PROBLEM DESCRIPTION — Search the records for lines that contain the word "progress". Copy them all.

== EXTRACTED INFORMATION ==

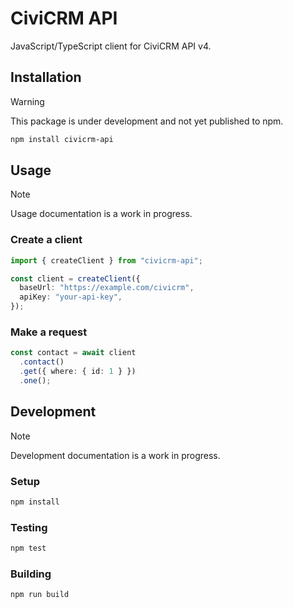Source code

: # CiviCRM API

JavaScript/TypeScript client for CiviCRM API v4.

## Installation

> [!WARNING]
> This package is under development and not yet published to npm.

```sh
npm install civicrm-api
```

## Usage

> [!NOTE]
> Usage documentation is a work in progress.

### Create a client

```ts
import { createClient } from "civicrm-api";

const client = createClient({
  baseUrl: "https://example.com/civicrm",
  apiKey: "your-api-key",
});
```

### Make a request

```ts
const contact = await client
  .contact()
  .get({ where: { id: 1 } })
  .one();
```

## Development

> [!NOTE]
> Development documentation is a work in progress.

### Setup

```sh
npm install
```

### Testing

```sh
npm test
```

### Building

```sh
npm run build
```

===

YOUR RESPONSE —
> Usage documentation is a work in progress.
> Development documentation is a work in progress.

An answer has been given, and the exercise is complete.